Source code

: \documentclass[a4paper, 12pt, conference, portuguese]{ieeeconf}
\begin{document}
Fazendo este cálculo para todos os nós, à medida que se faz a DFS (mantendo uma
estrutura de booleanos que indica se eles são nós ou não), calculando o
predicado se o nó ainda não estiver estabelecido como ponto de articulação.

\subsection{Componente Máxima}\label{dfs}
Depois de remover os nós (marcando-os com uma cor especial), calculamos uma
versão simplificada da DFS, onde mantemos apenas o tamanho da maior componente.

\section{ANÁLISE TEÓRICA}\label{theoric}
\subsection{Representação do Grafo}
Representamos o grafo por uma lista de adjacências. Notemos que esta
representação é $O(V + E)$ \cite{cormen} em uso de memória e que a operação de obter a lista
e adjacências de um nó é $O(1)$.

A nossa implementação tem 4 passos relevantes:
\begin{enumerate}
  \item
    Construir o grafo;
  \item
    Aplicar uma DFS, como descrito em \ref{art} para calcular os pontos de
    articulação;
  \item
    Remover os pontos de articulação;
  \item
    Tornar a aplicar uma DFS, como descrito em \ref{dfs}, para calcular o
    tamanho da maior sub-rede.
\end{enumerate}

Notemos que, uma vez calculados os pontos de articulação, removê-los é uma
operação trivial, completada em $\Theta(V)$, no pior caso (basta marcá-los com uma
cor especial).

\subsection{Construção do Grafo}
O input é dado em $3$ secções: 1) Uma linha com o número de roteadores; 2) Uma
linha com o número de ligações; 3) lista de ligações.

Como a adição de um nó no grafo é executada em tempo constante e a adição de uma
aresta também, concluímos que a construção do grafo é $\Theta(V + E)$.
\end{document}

What to do
Go through the data above and return each line containing the string "linha".

Written reply
O input é dado em $3$ secções: 1) Uma linha com o número de roteadores; 2) Uma
linha com o número de ligações; 3) lista de ligações.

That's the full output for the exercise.